WHAT IS EXPECTED:
Every line below is to be quoted exactly, with nothing added or dropped.

(Records from a dataset)
────

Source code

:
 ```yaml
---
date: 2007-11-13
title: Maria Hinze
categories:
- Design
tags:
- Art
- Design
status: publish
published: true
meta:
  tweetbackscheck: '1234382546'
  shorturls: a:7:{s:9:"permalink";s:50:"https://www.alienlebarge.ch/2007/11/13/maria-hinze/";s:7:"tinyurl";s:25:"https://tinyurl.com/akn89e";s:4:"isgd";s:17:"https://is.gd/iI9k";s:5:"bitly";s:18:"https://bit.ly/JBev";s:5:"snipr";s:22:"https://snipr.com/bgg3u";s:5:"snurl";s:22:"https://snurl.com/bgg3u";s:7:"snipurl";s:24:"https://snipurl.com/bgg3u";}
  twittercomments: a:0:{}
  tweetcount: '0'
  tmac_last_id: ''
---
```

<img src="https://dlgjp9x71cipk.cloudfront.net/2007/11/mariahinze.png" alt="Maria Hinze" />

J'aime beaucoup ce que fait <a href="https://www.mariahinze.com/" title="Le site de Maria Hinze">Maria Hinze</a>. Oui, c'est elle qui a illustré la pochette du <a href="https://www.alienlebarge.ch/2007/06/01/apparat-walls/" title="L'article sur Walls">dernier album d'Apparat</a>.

────

EXERCISE ANSWER:
Source code

:
 ```yaml
---
date: 2007-11-13
title: Maria Hinze
categories:
- Design
tags:
- Art
- Design
status: publish
published: true
meta:
  tweetbackscheck: '1234382546'
  shorturls: a:7:{s:9:"permalink";s:50:"https://www.alienlebarge.ch/2007/11/13/maria-hinze/";s:7:"tinyurl";s:25:"https://tinyurl.com/akn89e";s:4:"isgd";s:17:"https://is.gd/iI9k";s:5:"bitly";s:18:"https://bit.ly/JBev";s:5:"snipr";s:22:"https://snipr.com/bgg3u";s:5:"snurl";s:22:"https://snurl.com/bgg3u";s:7:"snipurl";s:24:"https://snipurl.com/bgg3u";}
  twittercomments: a:0:{}
  tweetcount: '0'
  tmac_last_id: ''
---
```

<img src="https://dlgjp9x71cipk.cloudfront.net/2007/11/mariahinze.png" alt="Maria Hinze" />

J'aime beaucoup ce que fait <a href="https://www.mariahinze.com/" title="Le site de Maria Hinze">Maria Hinze</a>. Oui, c'est elle qui a illustré la pochette du <a href="https://www.alienlebarge.ch/2007/06/01/apparat-walls/" title="L'article sur Walls">dernier album d'Apparat</a>.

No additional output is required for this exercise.